**What this task involves**
Begin the reply with the line containing "3. How to handle" and end it with the final line of the listing, reproducing every line between exactly and adding nothing.

**Given entries**
______

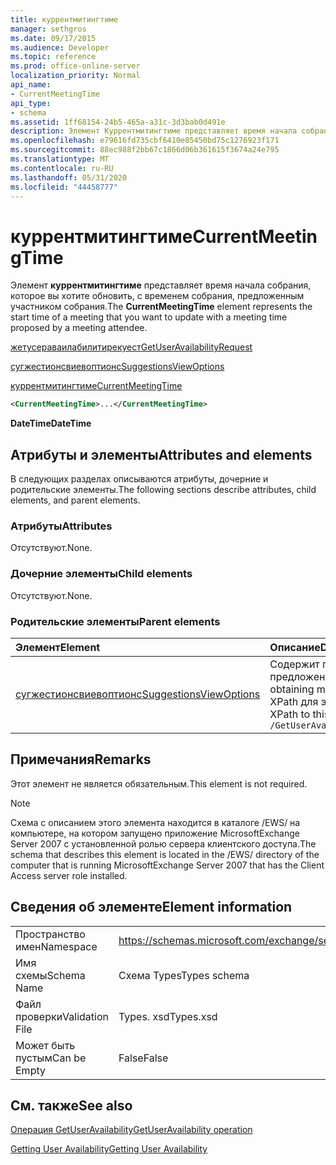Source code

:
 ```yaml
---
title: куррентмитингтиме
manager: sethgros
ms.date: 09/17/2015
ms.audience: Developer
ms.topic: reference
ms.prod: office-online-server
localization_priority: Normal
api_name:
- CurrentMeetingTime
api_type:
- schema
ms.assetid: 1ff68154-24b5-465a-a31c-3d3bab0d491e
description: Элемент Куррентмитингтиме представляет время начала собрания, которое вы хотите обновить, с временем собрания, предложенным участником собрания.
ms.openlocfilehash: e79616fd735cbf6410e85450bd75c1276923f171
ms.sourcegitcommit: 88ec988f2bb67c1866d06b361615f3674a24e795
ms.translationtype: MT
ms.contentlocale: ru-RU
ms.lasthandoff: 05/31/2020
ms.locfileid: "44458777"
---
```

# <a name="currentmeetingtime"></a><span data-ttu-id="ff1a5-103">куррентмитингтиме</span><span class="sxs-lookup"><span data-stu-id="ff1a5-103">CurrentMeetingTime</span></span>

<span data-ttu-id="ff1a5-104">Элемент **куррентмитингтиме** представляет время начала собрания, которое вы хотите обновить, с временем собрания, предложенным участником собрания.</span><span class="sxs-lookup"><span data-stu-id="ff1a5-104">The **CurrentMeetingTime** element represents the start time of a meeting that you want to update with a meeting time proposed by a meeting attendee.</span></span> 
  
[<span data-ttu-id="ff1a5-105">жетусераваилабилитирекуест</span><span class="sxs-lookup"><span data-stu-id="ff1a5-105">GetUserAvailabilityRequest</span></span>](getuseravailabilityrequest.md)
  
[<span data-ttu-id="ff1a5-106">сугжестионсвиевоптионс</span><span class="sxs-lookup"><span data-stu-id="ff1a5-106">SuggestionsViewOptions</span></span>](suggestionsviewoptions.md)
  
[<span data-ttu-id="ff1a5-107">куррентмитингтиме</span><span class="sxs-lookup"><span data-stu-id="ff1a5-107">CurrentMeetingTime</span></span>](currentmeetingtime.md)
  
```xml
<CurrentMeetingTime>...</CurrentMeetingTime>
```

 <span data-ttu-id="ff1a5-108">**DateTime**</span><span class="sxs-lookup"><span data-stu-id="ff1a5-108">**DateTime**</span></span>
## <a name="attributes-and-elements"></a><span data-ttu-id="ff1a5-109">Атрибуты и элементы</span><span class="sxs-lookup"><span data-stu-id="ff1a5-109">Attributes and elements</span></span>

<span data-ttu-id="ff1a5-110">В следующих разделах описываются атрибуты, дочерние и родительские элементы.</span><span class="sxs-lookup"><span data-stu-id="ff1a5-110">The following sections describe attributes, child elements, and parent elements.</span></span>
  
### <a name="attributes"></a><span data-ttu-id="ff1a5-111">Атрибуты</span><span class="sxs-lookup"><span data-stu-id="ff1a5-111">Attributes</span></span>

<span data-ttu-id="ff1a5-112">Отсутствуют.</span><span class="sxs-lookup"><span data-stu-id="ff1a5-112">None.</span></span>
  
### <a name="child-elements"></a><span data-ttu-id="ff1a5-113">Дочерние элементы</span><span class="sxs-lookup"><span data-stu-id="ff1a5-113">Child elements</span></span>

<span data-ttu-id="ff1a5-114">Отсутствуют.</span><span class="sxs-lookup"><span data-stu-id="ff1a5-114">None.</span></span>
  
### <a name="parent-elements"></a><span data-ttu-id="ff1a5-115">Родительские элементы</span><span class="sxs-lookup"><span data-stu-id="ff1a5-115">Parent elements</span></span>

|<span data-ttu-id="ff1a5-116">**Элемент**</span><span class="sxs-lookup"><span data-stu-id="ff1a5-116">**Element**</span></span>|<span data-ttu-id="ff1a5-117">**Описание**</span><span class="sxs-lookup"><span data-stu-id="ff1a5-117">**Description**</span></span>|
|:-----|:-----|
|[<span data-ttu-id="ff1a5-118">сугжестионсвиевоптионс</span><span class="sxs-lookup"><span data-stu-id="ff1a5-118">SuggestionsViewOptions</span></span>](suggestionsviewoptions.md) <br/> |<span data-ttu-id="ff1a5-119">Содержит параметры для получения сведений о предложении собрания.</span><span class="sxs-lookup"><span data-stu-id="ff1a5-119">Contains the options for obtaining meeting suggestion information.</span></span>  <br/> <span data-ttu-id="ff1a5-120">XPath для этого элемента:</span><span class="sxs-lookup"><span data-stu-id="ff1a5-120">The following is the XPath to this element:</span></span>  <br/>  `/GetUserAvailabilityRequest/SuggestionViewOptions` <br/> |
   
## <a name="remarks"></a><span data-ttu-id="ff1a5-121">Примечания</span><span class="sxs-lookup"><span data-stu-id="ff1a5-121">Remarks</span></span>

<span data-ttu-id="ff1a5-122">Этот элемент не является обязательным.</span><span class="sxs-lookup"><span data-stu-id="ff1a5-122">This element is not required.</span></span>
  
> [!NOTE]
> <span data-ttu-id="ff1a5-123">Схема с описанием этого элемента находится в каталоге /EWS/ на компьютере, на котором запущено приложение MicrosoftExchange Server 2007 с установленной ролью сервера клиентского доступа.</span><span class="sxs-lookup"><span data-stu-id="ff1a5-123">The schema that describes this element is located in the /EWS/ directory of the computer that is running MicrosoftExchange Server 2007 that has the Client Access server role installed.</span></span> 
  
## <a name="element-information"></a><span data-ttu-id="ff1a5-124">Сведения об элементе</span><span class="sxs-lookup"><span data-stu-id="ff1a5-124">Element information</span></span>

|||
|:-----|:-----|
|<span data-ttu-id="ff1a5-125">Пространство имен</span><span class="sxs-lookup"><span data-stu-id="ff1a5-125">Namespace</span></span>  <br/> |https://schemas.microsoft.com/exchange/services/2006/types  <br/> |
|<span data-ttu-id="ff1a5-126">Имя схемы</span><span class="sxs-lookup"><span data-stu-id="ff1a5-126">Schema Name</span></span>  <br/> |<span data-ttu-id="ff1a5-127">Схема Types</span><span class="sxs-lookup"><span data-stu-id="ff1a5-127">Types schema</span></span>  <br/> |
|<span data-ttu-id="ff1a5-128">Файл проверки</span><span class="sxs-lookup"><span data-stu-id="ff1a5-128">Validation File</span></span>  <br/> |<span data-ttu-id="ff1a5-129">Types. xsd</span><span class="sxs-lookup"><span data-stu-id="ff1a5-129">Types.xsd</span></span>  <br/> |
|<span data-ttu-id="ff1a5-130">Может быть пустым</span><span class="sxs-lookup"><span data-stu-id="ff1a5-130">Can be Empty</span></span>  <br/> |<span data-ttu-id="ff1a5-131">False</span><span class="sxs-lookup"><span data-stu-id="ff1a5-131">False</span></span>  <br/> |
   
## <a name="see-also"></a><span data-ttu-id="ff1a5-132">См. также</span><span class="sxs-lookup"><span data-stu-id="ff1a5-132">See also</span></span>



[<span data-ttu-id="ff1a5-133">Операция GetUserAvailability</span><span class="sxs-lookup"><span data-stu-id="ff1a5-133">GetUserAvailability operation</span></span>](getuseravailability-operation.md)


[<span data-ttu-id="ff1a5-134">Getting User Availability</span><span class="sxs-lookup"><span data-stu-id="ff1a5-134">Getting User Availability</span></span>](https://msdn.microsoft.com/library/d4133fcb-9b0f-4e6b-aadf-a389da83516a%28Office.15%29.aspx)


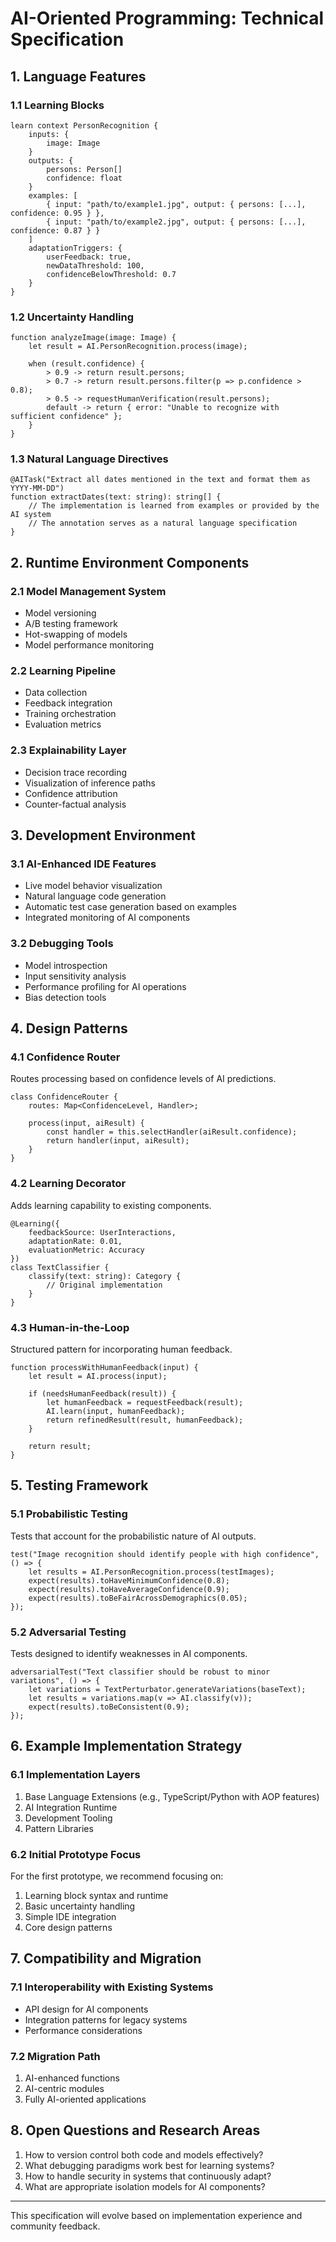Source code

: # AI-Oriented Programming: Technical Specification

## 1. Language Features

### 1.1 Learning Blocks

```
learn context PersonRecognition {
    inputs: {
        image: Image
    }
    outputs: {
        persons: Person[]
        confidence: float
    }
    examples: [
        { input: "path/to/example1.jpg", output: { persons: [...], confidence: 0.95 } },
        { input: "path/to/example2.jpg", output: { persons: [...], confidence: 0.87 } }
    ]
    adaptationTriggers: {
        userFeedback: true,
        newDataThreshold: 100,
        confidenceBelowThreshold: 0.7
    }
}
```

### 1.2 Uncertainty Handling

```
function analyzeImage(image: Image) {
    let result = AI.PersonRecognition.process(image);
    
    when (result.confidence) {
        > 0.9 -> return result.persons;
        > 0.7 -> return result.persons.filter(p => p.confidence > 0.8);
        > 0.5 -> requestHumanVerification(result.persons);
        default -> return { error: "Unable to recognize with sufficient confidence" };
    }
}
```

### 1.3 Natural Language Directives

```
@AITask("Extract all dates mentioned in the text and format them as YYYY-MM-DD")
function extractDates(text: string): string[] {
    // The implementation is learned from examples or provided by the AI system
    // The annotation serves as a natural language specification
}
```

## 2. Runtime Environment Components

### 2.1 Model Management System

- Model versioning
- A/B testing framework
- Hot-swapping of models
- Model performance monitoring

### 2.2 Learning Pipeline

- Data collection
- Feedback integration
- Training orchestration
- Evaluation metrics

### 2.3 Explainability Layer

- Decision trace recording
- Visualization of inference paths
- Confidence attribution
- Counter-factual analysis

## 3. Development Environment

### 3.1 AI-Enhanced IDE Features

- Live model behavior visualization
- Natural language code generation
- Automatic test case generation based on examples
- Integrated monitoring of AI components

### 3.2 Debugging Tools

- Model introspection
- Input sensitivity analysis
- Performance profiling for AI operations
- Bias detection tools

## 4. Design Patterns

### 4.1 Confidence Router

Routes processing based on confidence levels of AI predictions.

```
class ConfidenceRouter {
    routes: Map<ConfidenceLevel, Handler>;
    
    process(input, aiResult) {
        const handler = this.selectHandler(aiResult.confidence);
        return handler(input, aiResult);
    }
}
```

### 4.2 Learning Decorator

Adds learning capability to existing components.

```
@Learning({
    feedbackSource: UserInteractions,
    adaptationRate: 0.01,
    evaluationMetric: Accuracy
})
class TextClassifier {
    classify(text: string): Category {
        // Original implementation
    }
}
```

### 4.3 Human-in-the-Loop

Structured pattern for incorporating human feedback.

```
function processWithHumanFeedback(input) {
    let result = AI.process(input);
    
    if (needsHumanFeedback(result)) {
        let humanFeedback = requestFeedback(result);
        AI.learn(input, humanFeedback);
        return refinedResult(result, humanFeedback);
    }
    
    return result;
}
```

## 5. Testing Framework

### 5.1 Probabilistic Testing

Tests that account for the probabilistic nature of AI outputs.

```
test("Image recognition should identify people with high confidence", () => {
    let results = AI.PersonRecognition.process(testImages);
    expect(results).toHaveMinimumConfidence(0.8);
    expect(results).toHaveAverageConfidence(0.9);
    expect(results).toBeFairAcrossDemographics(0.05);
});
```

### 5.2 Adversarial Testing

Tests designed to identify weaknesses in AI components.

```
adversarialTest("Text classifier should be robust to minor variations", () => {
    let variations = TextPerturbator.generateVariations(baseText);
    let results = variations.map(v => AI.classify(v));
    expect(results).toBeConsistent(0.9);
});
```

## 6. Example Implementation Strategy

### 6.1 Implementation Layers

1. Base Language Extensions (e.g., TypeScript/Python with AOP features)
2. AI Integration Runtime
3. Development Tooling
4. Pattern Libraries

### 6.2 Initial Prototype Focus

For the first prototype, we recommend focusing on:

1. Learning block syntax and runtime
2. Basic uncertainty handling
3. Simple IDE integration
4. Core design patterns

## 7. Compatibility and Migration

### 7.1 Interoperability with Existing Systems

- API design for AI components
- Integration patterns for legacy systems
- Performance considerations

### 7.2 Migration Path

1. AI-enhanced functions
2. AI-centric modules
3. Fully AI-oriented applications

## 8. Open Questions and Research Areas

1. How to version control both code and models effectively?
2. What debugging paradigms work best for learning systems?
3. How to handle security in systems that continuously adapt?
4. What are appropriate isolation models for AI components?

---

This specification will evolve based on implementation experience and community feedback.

______

**Answer space**
3. How to handle security in systems that continuously adapt?
4. What are appropriate isolation models for AI components?

---

This specification will evolve based on implementation experience and community feedback.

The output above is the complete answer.